The width of a rectangle is one half its length. The perimeter of the rectangle is 54 cm. What are the width and length of the rectangle?
Width = W.
Length = 2W.
2*W + 2*(2W) = 54
W = 9 cm = width.
Length = 2W = 18 cm.
w= 1/2(L)
perimeter rectangle = w + w + L + L = 2w + 2L
54 = 2w + 2L
54 = 2 (1/2)(L) + 2L
54 = 3L
L = 18 cm
w= 1/2 (L) = 1/2(18) = 9 cm
To solve this problem, we can set up an equation using the information given.
Let's assume that the width of the rectangle is represented by "w" and the length of the rectangle is represented by "l".

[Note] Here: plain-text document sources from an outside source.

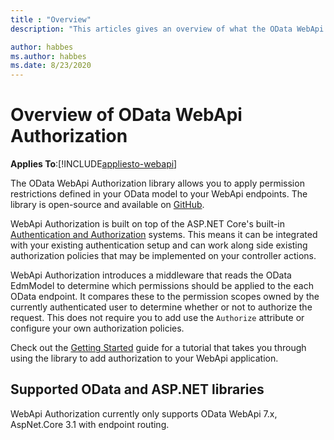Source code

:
 ```yaml
---
title : "Overview"
description: "This articles gives an overview of what the OData WebApi Authorization library is"

author: habbes
ms.author: habbes
ms.date: 8/23/2020
---
```

# Overview of OData WebApi Authorization
**Applies To**:[!INCLUDE[appliesto-webapi](../includes/appliesto-webapi-v7.md)]


The OData WebApi Authorization library allows you to apply permission restrictions defined in your OData model to your WebApi endpoints. The library is open-source and available on [GitHub](https://github.com/OData/WebApiAuthorization).

WebApi Authorization is built on top of the ASP.NET Core's built-in [Authentication and Authorization](https://docs.microsoft.com/aspnet/core/security/?view=aspnetcore-3.1) systems. This means it can be integrated with your existing authentication setup and can work along side existing authorization policies that may be implemented on your controller actions.

WebApi Authorization introduces a middleware that reads the OData EdmModel to determine which permissions should be applied to the each OData endpoint. It compares these to the permission scopes owned by the currently authenticated user to determine whether or not to authorize the request. This does not require you to add use the `Authorize` attribute or configure your own authorization policies.

Check out the [Getting Started](./getting-started) guide for a tutorial that takes you through using the library to add authorization to your WebApi application.

## Supported OData and ASP.NET libraries

WebApi Authorization currently only supports OData WebApi 7.x, AspNet.Core 3.1 with endpoint routing.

According to the problem, the width (w) is one half its length (l), which can be written as:
w = l/2
The formula for the perimeter of a rectangle is given by:
perimeter = 2(length + width)
In this case, the perimeter is given as 54 cm, so we can write the equation as:
54 = 2(l + w)
Substituting the value of w from the first equation into the second equation, we get:
54 = 2(l + l/2)
Simplifying the equation, we have:
54 = 2(3l/2)
Expanding the brackets, we get:
54 = 3l
Solving for l, we divide both sides of the equation by 3:
l = 54/3
l = 18
Now that we have the value of l, we can substitute it back into the first equation to find w:
w = l/2
w = 18/2
w = 9
Therefore, the width of the rectangle is 9 cm and the length of the rectangle is 18 cm.